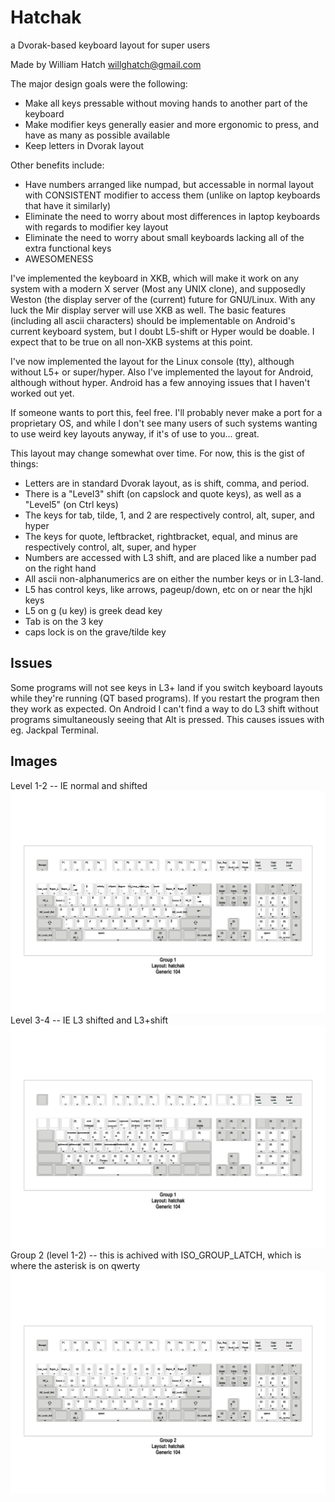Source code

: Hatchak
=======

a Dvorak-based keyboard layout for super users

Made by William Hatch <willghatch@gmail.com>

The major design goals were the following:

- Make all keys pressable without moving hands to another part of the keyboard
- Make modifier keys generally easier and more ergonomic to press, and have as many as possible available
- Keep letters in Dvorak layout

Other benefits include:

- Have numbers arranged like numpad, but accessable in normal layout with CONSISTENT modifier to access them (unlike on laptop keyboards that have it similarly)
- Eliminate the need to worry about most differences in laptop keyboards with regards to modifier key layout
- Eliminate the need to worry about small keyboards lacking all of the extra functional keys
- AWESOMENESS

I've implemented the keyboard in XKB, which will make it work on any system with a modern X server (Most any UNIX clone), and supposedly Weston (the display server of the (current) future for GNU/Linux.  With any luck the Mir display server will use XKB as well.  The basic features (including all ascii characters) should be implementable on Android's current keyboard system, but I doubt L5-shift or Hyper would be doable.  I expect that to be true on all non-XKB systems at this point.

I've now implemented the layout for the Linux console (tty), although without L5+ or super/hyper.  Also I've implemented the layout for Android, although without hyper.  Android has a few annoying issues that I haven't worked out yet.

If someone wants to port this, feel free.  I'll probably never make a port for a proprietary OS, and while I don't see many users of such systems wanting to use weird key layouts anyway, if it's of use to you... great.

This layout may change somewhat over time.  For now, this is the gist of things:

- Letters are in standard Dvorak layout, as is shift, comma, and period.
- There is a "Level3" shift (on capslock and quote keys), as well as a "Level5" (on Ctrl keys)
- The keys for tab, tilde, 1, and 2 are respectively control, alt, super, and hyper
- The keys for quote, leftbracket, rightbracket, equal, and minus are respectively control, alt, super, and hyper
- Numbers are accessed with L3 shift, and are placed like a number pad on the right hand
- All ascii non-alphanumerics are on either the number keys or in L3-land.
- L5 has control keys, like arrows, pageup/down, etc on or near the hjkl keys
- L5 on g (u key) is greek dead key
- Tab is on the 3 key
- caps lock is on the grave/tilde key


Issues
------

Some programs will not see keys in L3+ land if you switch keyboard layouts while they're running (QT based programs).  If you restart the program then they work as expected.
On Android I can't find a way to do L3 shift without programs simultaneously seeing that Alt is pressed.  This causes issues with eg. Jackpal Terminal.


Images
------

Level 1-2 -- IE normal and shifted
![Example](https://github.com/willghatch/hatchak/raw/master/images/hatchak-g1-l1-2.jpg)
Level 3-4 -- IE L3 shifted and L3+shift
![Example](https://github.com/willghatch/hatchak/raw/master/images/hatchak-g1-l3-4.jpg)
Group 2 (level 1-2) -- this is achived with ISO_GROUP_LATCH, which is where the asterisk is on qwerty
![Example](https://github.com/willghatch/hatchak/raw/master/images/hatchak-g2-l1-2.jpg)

ACTIVITY:
Take the records above from their first line through the line with "I've now implemented" and set those lines down word for word, minus the pictures.

FINISHED TASK:
Source code

: Hatchak
=======

a Dvorak-based keyboard layout for super users

Made by William Hatch <willghatch@gmail.com>

The major design goals were the following:

- Make all keys pressable without moving hands to another part of the keyboard
- Make modifier keys generally easier and more ergonomic to press, and have as many as possible available
- Keep letters in Dvorak layout

Other benefits include:

- Have numbers arranged like numpad, but accessable in normal layout with CONSISTENT modifier to access them (unlike on laptop keyboards that have it similarly)
- Eliminate the need to worry about most differences in laptop keyboards with regards to modifier key layout
- Eliminate the need to worry about small keyboards lacking all of the extra functional keys
- AWESOMENESS

I've implemented the keyboard in XKB, which will make it work on any system with a modern X server (Most any UNIX clone), and supposedly Weston (the display server of the (current) future for GNU/Linux.  With any luck the Mir display server will use XKB as well.  The basic features (including all ascii characters) should be implementable on Android's current keyboard system, but I doubt L5-shift or Hyper would be doable.  I expect that to be true on all non-XKB systems at this point.

I've now implemented the layout for the Linux console (tty), although without L5+ or super/hyper.  Also I've implemented the layout for Android, although without hyper.  Android has a few annoying issues that I haven't worked out yet.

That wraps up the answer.